Supplied information ▸
■ ■ ■

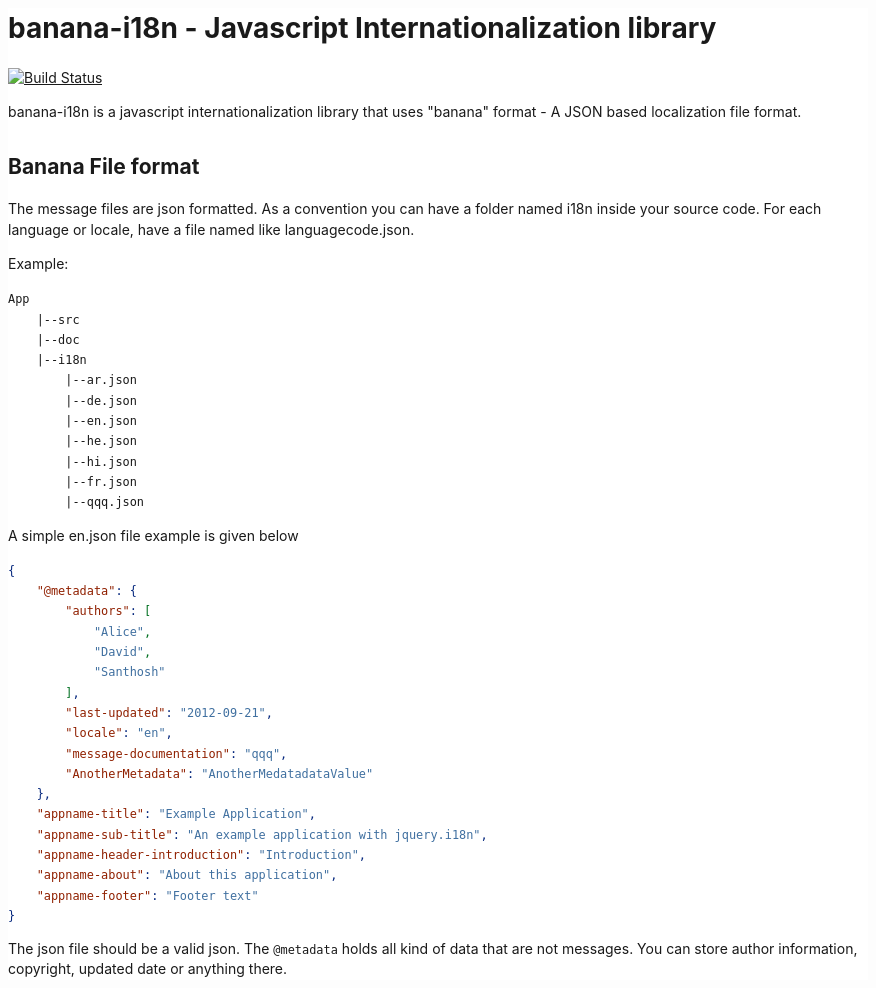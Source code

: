# banana-i18n - Javascript Internationalization library

[![Build Status](https://secure.travis-ci.org/wikimedia/banana-i18n.png)](http://travis-ci.org/wikimedia/banana-i18n)

banana-i18n is a javascript internationalization library that uses "banana" format - A JSON based localization file format.

## Banana File format

The message files are json formatted. As a convention you can have a folder named i18n inside your source code. For each language or locale, have a file named like languagecode.json.

Example:

```
App
    |--src
    |--doc
    |--i18n
        |--ar.json
        |--de.json
        |--en.json
        |--he.json
        |--hi.json
        |--fr.json
        |--qqq.json
```

A simple en.json file example is given below

```json
{
    "@metadata": {
        "authors": [
            "Alice",
            "David",
            "Santhosh"
        ],
        "last-updated": "2012-09-21",
        "locale": "en",
        "message-documentation": "qqq",
        "AnotherMetadata": "AnotherMedatadataValue"
    },
    "appname-title": "Example Application",
    "appname-sub-title": "An example application with jquery.i18n",
    "appname-header-introduction": "Introduction",
    "appname-about": "About this application",
    "appname-footer": "Footer text"
}
```

The json file should be a valid json. The ```@metadata``` holds all kind of data that are not messages. You can store author information, copyright, updated date or anything there.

■ ■ ■

Problem requirements ▸
Write out the data above precisely. Pictures stay out.

Result of this task ▸
Source code

:# banana-i18n - Javascript Internationalization library

[![Build Status](https://secure.travis-ci.org/wikimedia/banana-i18n.png)](http://travis-ci.org/wikimedia/banana-i18n)

banana-i18n is a javascript internationalization library that uses "banana" format - A JSON based localization file format.

## Banana File format

The message files are json formatted. As a convention you can have a folder named i18n inside your source code. For each language or locale, have a file named like languagecode.json.

Example:

```
App
    |--src
    |--doc
    |--i18n
        |--ar.json
        |--de.json
        |--en.json
        |--he.json
        |--hi.json
        |--fr.json
        |--qqq.json
```

A simple en.json file example is given below

```json
{
    "@metadata": {
        "authors": [
            "Alice",
            "David",
            "Santhosh"
        ],
        "last-updated": "2012-09-21",
        "locale": "en",
        "message-documentation": "qqq",
        "AnotherMetadata": "AnotherMedatadataValue"
    },
    "appname-title": "Example Application",
    "appname-sub-title": "An example application with jquery.i18n",
    "appname-header-introduction": "Introduction",
    "appname-about": "About this application",
    "appname-footer": "Footer text"
}
```

The json file should be a valid json. The ```@metadata``` holds all kind of data that are not messages. You can store author information, copyright, updated date or anything there.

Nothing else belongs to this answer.